Estrelas Além do Tempo — Crítica
Na década de sessenta, quando o movimento de igualdade negra está no auge de seu conflito, um condescendente governo branco e elitista encara sua primeira ruptura: a forçação de expor uma legislação concessiva e segregacionista.
Ambientado durante a corrida espacial, Estrelas Além do Tempo retrata como três mulheres negras revolucionaram a NASA em todas as suas frentes. No auge da Guerra Fria, o medo era inerente a todos os cidadãos. Em diálogos altamente expositivos, o filme faz questão de exibir o terror vivido pelos norte-americanos, já que a União Soviética estava liderando o domínio espacial através da figura de Iuri Gagarin. Além disso, o cotidiano da sociedade era amparado por rotinas que evidenciavam o racismo.
No filme, somos apresentados a três mulheres intelectuais, que trabalham na NASA, em um departamento específico para negros. Assim, conhecemos Katherine Johnson, Mary Jackson e Dorothy Vaughan, gênias das áreas da matemática, engenharia e computação, respectivamente. Vendo que dependeria dos atributos de gente de cor (sic), a NASA se vê obrigada a promover as personagens para seus respectivos departamentos.
Adaptando o livro de Margot Lee Shetterly (concorrente ao prêmio de melhor roteiro adaptado), o diretor Theodore Melfi conduz um filme irregular. Mantendo-se no óbvio, o diretor não arrisca nenhuma vez, o que deixa o filme previsível em todos os sentidos. Muitas vezes, e isso pode ser também culpa do co-produtor Pharrel Williams, o filme erra a mão em retratar comicamente algo que deveria ter uma reflexão mais soturna — a cena com a marcha das mulheres lideradas por Dorothy tem quase ares de piada. Assim, mostra-se que o filme tentou se manter o máximo possível dentro de uma zona de conforto acrítica.
O núcleo principal é formado por Taraji P. Henson (Katherine), Janelle Monáe (Mary Jackson) e Octavia Spencer (indicada ao Oscar de melhor atriz coadjuvante como Dorothy). Enquanto Henson perece na timidez de sua personagem, ela alcança certo destaque a partir da segunda metade do filme (com uma cena realmente comovente após sentir-se saturada com tantas humilhações); Monáe, a estreante nas telona, funciona com certo tom lúdico, mas sua atitude lhe transforma em destaque nas suas cenas; Spencer, muito carismática, funciona como a mais sábia delas, às vezes agindo como mentora, outras como colega e amiga.
O elenco de apoio é composto por Kevin Costner — muito ciente de sua coadjuvância aqui –, Kirsten Dunst e Jim Parsons (atuando como um Sheldon Cooper piorado), completamente descartáveis e desagradáveis.

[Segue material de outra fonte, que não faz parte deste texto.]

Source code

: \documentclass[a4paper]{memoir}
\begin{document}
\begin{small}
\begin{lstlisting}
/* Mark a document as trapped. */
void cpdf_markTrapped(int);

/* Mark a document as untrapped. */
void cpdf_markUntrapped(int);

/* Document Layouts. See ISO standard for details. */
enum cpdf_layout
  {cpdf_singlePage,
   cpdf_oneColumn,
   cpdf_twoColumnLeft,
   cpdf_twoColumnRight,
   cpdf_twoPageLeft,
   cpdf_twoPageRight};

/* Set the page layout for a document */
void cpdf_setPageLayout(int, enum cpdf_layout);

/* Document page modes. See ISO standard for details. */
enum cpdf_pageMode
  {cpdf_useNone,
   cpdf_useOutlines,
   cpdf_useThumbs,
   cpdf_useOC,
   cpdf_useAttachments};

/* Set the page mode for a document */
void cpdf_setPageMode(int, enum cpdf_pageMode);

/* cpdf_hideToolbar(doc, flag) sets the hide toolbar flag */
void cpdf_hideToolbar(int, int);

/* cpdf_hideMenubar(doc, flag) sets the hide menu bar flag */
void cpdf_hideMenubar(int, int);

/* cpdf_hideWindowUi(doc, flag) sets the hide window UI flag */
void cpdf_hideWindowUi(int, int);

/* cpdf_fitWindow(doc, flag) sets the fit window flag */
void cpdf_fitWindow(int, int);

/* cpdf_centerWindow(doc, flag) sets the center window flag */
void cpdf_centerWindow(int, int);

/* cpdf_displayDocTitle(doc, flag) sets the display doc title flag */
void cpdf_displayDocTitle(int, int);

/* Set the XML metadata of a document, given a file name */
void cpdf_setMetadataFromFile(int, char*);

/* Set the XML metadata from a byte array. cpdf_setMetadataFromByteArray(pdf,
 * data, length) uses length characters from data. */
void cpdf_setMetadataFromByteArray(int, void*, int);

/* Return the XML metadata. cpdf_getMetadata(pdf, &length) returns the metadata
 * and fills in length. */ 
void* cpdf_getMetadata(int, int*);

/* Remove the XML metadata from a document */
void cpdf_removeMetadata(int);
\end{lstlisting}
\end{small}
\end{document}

A trilha sonora, assim como a produção, destoa da ideia que deveria ter o filme. Enquanto Pharrel Williams tenta uma batida animada em cenas com Katherine, Hans Zimmer repete-se nos acordes alongados e óbvios, que resulta em um trabalho bem esquecível.
Os pontos mais certeiros dessa obra estão em sua capacidade de concatenar os preconceitos de raça e gênero, e saber distinguí-los ou uní-los ao bel-prazer da trama. Em dois momentos, diferentes personagens questionam o trio se a NASA deixava-as exercer ofício de tamanha complexidade, uma vez como foco na cor, noutra, no sexo. E não só isso, o filme é muito competente na forma com que diferencia o racismo na forma de ódio ou ojeriza: sequências em meio a manifestações de igualdade (ódio) ou diálogos sutis no trabalho (ojeriza), mostram um sentimento encrustrado nas pessoas.

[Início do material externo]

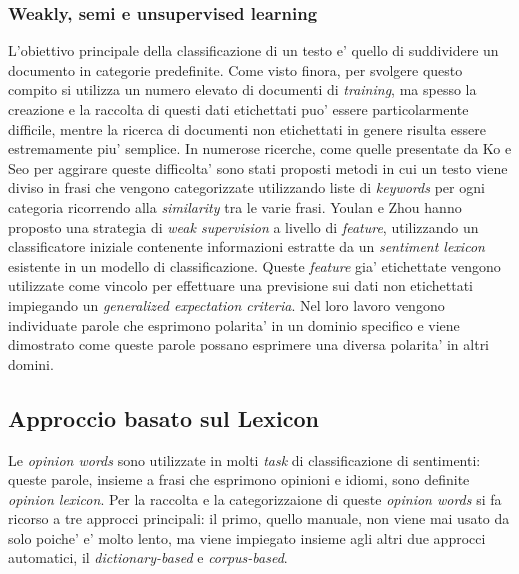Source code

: \documentclass[a4paper,12pt,openright,twoside]{report}
\theoremstyle{definition}
\begin{document}
\subsubsection{Weakly, semi e unsupervised learning}
L'obiettivo principale della classificazione di un testo e' quello di suddividere un documento in categorie
predefinite. Come visto finora, per svolgere questo compito si utilizza un numero elevato di documenti di \emph{training},
 ma spesso la creazione e la raccolta di questi dati etichettati puo' essere particolarmente difficile,
 mentre
la ricerca di documenti non etichettati in genere risulta essere estremamente piu' semplice.
In numerose ricerche, come quelle presentate da Ko e Seo %
per aggirare queste difficolta' sono stati proposti metodi in cui un testo viene diviso in frasi che vengono categorizzate utilizzando liste
di \emph{keywords} per ogni categoria ricorrendo alla \emph{similarity} tra le varie frasi.
Youlan e Zhou %
hanno proposto una strategia di \emph{weak supervision} a  livello di \emph{feature},
utilizzando un classificatore iniziale contenente informazioni estratte da un \emph{sentiment lexicon} esistente
in un modello di classificazione. Queste \emph{feature} gia' etichettate vengono utilizzate come vincolo per effettuare
una previsione sui dati non etichettati impiegando un \emph{generalized expectation criteria}.
Nel loro lavoro vengono individuate parole che esprimono polarita' in un dominio specifico e viene dimostrato
come queste parole possano esprimere una diversa polarita' in altri domini.
\subsection{Approccio basato sul Lexicon}
Le \emph{opinion words} sono utilizzate in molti \emph{task} di classificazione di sentimenti: queste parole,
insieme a frasi che esprimono opinioni e idiomi, sono definite \emph{opinion lexicon}. 
Per la raccolta e la categorizzaione di queste \emph{opinion words} si 
fa ricorso a tre approcci principali: il primo,
quello manuale, non viene mai usato da solo poiche' e' molto lento, ma viene impiegato insieme agli
altri due approcci automatici, il \emph{dictionary-based} e \emph{corpus-based}.
\end{document}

O que mais causa espanto e estranhamento é que o filme se baseia em pessoas reais. Pessoas de importância descomunal para o avanço da ciência espacial e que nós sequer sabíamos de sua existência. Os nomes dos astronautas são os únicos a serem reconhecidos, mas nunca soubemos quem pôde tornar possível tal feito. É estarrecedor imaginar em quantos outros momentos críticos mulheres não foram extirpadas de seu devido reconhecimento.

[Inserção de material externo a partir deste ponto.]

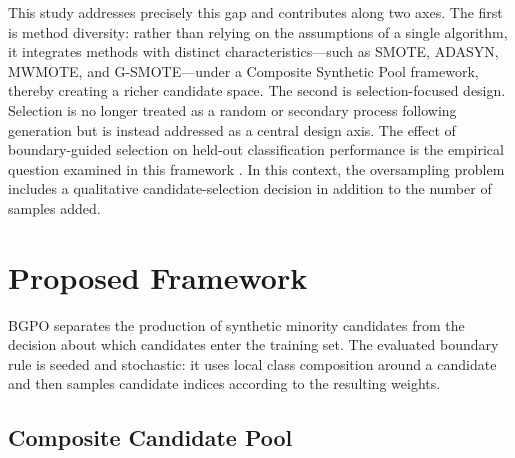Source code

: \documentclass[pdflatex]{sn-jnl}
\begin{document}
This study addresses precisely this gap and contributes along two axes. The first is method diversity: rather than relying on the assumptions of a single algorithm, it integrates methods with distinct characteristics---such as SMOTE, ADASYN, MWMOTE, and G-SMOTE---under a Composite Synthetic Pool framework, thereby creating a richer candidate space. The second is selection-focused design. Selection is no longer treated as a random or secondary process following generation but is instead addressed as a central design axis. The effect of boundary-guided selection on held-out classification performance is the empirical question examined in this framework \cite{ref10} \cite{ref11} \cite{ref12}. In this context, the oversampling problem includes a qualitative candidate-selection decision in addition to the number of samples added.

\section{Proposed Framework}\label{sec:3}

BGPO separates the production of synthetic minority candidates from the decision about which candidates enter the training set. The evaluated boundary rule is seeded and stochastic: it uses local class composition around a candidate and then samples candidate indices according to the resulting weights.

\subsection{Composite Candidate Pool}
\end{document}
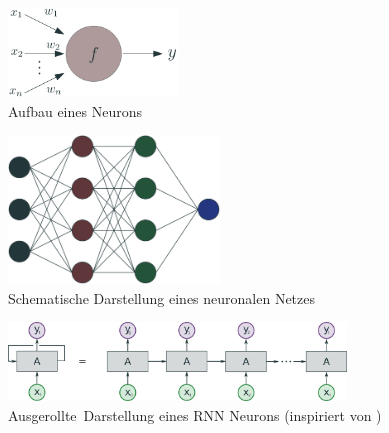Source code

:     	\begin{figure}[ht]
    		\centering
    		\includegraphics[width=0.4\textwidth]{images/Neron}
    		\caption{Aufbau eines Neurons}
    		\label{fig:Neuron}
    	\end{figure}
	    \begin{figure}[ht]
	    	\centering
	    	\includegraphics[width=0.5\textwidth]{images/NeuralNet}
	    	\caption{Schematische Darstellung eines neuronalen Netzes}
	    	\label{fig:NeuralNet}
	    \end{figure}
    
    	\begin{figure}[ht]
    		\centering
    		\includegraphics[width=0.8\textwidth]{images/Illustrationen/RNN}
    		\caption{\glqq Ausgerollte\grqq \ Darstellung eines RNN Neurons (inspiriert von \cite{OLAH2015})}
    		\label{fig:RNN}
    	\end{figure}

Independentemente de alguém achar que o filme entrou na lista dos candidatos a melhor filme por sua consciência social em resposta às críticas do #OscarSoWhite, o filme deve, sim, configurar na lista dos melhores por um simples fato: ele DEVE ser visto.
Focado muito mais na superação do que na opressão, Estrelas Além do Tempo retrata três mulheres de força inspiradora. É verdade, a história dessas mulheres precisava ser retratada. Hoje, mulheres nascem vítimas. Negras nascem vítimas E criminalizadas. Que comecemos a vê-las como elas realmente são. Competentes.